_PROBLEM TO SOLVE_
Search the material for the string "unit", then return every line where it is found.

_DATA RECORDS_
• • • • •
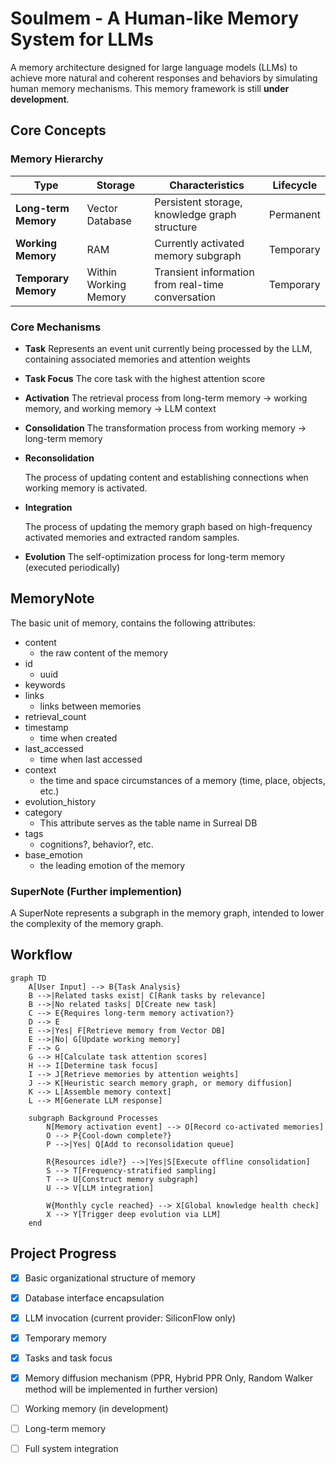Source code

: # Soulmem - A Human-like Memory System for LLMs

A memory architecture designed for large language models (LLMs) to achieve more natural and coherent responses and behaviors by simulating human memory mechanisms. This memory framework is still **under development**.

## Core Concepts

### Memory Hierarchy
| Type                 | Storage               | Characteristics                                   | Lifecycle |
| -------------------- | --------------------- | ------------------------------------------------- | --------- |
| **Long-term Memory** | Vector Database       | Persistent storage, knowledge graph structure     | Permanent |
| **Working Memory**   | RAM                   | Currently activated memory subgraph               | Temporary |
| **Temporary Memory** | Within Working Memory | Transient information from real-time conversation | Temporary |

### Core Mechanisms
- **Task** 
  Represents an event unit currently being processed by the LLM, containing associated memories and attention weights
  
- **Task Focus** 
  The core task with the highest attention score
  
- **Activation** 
  The retrieval process from long-term memory → working memory, and working memory → LLM context
  
- **Consolidation** 
  The transformation process from working memory → long-term memory
  
- **Reconsolidation**

  The process of updating content and establishing connections when working memory is activated.

- **Integration**

  The process of updating the memory graph based on high-frequency activated memories and extracted random samples.

- **Evolution** 
  The self-optimization process for long-term memory (executed periodically)

## MemoryNote

The basic unit of memory, contains the following attributes:

- content
  - the raw content of the memory
- id
  - uuid
- keywords
- links
  - links between memories
- retrieval_count
- timestamp
  - time when created
- last_accessed
  - time when last accessed
- context
  - the time and space circumstances of a memory (time, place, objects, etc.)
- evolution_history
- category
  - This attribute serves as the table name in Surreal DB
- tags
  - cognitions?, behavior?, etc.
- base_emotion
  - the leading emotion of the memory

### SuperNote (Further implemention)

A SuperNote represents a subgraph in the memory graph, intended to lower the complexity of the memory graph.

## Workflow

```mermaid
graph TD
    A[User Input] --> B{Task Analysis}
    B -->|Related tasks exist| C[Rank tasks by relevance]
    B -->|No related tasks| D[Create new task]
    C --> E{Requires long-term memory activation?}
    D --> E
    E -->|Yes| F[Retrieve memory from Vector DB]
    E -->|No| G[Update working memory]
    F --> G
    G --> H[Calculate task attention scores]
    H --> I[Determine task focus]
    I --> J[Retrieve memories by attention weights]
    J --> K[Heuristic search memory graph, or memory diffusion]
    K --> L[Assemble memory context]
    L --> M[Generate LLM response]
    
    subgraph Background Processes
        N[Memory activation event] --> O[Record co-activated memories]
        O --> P{Cool-down complete?}
        P -->|Yes| Q[Add to reconsolidation queue]
        
        R{Resources idle?} -->|Yes|S[Execute offline consolidation]
        S --> T[Frequency-stratified sampling]
        T --> U[Construct memory subgraph]
        U --> V[LLM integration]
        
        W{Monthly cycle reached} --> X[Global knowledge health check]
        X --> Y[Trigger deep evolution via LLM]
    end

```

## Project Progress

- [x] Basic organizational structure of memory

- [x] Database interface encapsulation

- [x] LLM invocation (current provider: SiliconFlow only)

- [x] Temporary memory

- [x] Tasks and task focus

- [x] Memory diffusion mechanism (PPR, Hybrid PPR Only, Random Walker method will be implemented in further version)

- [ ] Working memory (in development)

- [ ] Long-term memory

- [ ] Full system integration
• • • • •
_ANSWER TO THIS EXERCISE_
  Represents an event unit currently being processed by the LLM, containing associated memories and attention weights
The basic unit of memory, contains the following attributes:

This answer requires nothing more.